Information provided by the Sponsor indicated the test item was insoluble in water. Preliminary solubility work conducted indicated that it was not possible to obtain a testable solution of the test item using traditional methods of preparation e.g. ultrasonication and high shear mixing.

A preliminary media preparation trial indicated that a dissolved test item concentration of approximately 0.028 mg/L was obtained from a saturated solution method of preparation indicating this to be the limit of water solubility of this item under test conditions.

Following a preliminary range-finding test, Pseudokirchneriella subcapitata was exposed to a solution of the test item at a nominal concentration of 100% v/v saturated solution (six replicate flasks) for 72 hours, under constant illumination and shaking at a temperature of 24 ± 1 °C. The test item solution was prepared by stirring an excess (50 mg/L) of test item in culture medium using a propeller stirrer at approximately 1500 rpm for 24 hours. After the stirring period any undissolved test item was removed by centrifugation at 40000 g for 30 minutes to produce a 100% v/v saturated solution of the test item.

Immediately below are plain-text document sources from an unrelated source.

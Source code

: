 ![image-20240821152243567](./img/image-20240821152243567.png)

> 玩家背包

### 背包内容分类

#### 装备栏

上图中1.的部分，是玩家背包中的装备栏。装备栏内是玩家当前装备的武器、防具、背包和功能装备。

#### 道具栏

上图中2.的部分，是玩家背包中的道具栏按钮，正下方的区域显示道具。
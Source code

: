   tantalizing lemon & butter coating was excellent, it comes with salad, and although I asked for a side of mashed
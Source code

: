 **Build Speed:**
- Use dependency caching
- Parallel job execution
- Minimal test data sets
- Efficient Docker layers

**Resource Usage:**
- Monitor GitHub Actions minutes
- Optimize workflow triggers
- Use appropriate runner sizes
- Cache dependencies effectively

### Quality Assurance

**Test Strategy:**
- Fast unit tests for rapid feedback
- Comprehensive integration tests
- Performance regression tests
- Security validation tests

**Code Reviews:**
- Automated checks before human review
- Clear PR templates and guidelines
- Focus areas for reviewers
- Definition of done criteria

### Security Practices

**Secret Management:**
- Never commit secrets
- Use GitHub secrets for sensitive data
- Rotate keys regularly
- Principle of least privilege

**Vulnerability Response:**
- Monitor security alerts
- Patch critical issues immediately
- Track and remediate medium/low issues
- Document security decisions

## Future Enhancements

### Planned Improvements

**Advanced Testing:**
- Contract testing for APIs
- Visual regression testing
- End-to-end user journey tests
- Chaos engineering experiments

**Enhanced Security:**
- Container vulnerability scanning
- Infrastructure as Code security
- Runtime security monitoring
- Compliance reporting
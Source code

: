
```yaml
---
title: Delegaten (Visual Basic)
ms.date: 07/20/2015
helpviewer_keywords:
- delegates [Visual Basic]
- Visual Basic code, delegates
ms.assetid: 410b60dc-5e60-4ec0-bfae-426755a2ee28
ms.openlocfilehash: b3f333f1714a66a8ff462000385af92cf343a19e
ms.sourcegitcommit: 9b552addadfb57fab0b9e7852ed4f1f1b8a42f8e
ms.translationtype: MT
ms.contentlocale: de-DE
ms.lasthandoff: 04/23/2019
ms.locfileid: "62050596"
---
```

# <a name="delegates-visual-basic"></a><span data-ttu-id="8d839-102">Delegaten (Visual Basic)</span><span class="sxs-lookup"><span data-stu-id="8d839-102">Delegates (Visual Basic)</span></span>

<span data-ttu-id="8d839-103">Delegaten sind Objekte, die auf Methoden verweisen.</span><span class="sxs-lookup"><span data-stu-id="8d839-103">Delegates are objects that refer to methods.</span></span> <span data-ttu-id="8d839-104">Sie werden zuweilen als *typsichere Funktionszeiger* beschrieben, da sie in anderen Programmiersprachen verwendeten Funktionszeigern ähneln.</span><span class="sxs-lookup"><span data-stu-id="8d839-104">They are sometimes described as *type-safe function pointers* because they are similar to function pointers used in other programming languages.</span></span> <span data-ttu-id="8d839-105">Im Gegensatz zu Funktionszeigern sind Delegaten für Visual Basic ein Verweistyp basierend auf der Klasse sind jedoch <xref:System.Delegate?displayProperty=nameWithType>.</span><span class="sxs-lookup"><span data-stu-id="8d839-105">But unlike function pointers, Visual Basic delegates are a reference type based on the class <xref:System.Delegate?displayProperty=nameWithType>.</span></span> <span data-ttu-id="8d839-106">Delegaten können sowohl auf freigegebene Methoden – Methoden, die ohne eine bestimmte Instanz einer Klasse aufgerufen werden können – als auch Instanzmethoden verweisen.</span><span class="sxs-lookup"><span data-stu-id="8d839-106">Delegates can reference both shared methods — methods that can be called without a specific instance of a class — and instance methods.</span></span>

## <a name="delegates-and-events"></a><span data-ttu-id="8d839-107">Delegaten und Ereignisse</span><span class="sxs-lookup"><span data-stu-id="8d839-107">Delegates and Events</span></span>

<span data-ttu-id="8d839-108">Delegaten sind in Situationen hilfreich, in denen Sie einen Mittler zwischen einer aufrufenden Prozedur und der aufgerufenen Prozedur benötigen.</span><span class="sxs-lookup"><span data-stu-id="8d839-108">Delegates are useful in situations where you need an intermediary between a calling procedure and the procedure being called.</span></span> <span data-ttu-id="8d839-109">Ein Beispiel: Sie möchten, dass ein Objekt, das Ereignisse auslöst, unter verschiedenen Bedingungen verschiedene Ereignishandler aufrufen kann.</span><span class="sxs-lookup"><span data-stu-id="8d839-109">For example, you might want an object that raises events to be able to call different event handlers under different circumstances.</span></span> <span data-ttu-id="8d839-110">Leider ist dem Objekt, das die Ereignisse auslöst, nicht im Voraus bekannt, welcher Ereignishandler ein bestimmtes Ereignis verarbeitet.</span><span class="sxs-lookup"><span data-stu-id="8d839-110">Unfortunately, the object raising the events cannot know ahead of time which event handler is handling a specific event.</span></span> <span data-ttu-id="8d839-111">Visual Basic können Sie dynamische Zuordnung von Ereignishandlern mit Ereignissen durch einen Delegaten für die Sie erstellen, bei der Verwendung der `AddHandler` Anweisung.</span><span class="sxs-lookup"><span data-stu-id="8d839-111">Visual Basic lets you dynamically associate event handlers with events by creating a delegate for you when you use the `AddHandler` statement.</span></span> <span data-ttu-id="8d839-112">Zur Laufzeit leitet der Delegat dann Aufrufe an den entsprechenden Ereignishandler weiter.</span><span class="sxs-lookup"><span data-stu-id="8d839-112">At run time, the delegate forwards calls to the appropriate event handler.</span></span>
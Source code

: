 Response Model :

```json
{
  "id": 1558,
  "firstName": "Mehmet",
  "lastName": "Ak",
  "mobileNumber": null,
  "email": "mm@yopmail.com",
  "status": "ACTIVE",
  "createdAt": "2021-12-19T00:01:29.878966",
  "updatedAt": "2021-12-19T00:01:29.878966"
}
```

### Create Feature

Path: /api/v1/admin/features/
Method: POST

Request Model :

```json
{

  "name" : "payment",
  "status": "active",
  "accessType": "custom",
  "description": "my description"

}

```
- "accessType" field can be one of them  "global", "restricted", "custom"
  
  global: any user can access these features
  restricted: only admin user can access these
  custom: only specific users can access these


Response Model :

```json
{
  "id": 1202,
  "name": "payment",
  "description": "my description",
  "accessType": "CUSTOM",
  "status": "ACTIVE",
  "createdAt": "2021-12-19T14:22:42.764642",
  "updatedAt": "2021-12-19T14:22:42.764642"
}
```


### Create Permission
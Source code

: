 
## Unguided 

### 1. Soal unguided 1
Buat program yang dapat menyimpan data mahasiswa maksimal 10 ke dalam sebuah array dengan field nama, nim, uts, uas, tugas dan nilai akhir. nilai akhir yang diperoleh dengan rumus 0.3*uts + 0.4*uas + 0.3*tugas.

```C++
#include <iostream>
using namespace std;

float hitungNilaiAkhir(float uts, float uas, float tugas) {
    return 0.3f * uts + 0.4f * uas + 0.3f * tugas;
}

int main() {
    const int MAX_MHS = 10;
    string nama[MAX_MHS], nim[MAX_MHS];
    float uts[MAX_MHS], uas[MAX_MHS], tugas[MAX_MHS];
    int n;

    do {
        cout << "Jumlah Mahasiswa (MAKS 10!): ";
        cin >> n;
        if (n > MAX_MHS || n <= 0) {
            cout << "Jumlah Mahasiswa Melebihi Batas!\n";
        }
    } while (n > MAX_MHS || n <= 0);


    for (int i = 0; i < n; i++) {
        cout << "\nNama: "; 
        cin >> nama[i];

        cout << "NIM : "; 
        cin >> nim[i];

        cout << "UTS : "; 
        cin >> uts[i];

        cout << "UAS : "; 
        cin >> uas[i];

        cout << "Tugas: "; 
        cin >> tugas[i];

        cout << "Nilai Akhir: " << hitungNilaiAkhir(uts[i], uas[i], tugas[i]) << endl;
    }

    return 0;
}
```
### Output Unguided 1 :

Samples of the algal populations were removed daily and cell concentrations determined for each control and treatment group, using a Coulter® Multisizer Particle Counter.

Results

Analysis of the 100% v/v saturated solution test preparations at 0, 24, 48 and 72 hours showed measured test concentrations of 0.58, 0.34, 0.35 and 0.19 mg/L respectively were obtained indicating that the test item was unstable over the test duration.

Given this decline in measured test concentrations it was considered appropriate to calculate the results based on the geometric mean measured test concentration only in order to give a “worst case” analysis of the data. The geometric mean measured test concentration was determined to be 0.34 mg/L.

Exposure of Pseudokirchneriella subcapitata to the test item gave EC50 values based on the geometric mean measured test concentration of greater than 0.34 mg/L. The No Observed Effect Concentration was determined to be 0.34 mg/L.

This study showed that there were no toxic effects at saturation.